[Opening Record set section]
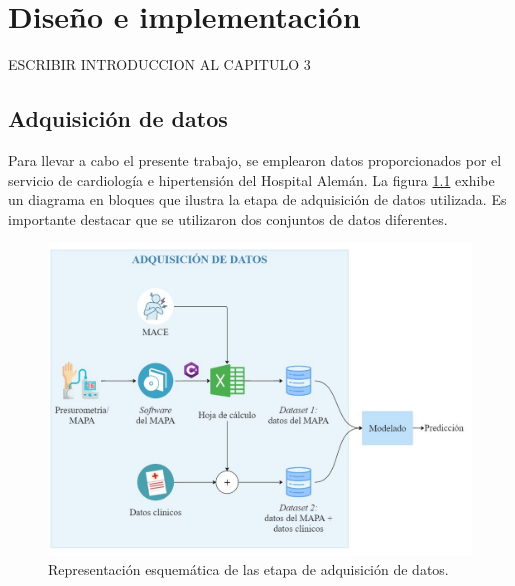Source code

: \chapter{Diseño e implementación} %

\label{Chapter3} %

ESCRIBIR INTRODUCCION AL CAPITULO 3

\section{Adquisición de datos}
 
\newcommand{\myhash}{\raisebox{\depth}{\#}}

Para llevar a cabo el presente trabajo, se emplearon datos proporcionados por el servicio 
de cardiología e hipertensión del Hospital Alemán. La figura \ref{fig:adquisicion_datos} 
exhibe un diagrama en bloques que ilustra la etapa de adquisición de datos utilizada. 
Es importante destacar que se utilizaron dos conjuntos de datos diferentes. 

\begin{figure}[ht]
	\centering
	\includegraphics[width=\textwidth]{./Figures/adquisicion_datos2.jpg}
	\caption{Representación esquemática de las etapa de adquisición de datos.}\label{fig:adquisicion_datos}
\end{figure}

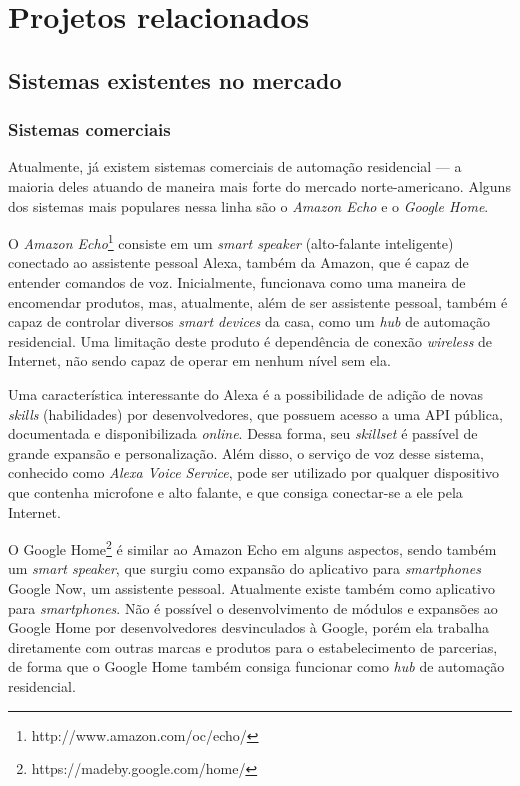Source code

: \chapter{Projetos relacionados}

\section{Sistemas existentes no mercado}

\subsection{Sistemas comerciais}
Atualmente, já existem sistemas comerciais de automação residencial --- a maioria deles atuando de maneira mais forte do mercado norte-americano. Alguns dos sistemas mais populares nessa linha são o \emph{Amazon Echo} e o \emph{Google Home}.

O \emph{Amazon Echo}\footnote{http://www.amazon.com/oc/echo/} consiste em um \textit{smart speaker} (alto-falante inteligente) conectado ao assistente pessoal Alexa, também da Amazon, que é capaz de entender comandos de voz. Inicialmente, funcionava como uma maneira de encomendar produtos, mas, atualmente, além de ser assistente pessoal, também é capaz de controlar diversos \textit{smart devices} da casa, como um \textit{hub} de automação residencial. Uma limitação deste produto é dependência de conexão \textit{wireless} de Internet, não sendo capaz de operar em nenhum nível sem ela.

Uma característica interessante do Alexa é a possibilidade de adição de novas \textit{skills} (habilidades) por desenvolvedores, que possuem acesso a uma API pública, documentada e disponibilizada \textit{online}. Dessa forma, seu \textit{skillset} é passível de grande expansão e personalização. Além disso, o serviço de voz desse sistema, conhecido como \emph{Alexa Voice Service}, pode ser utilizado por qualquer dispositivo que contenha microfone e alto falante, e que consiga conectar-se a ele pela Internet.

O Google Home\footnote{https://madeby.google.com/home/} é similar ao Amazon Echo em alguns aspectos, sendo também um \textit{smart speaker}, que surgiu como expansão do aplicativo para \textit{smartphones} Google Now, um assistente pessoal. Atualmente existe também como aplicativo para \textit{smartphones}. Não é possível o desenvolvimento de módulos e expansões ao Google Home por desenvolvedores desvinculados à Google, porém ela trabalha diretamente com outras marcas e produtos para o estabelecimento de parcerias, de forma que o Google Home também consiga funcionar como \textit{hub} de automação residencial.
[Closing Record set section]
Work order
Please determine how many lines of the listing above include the word "mercado" and state only that number.

Reply
2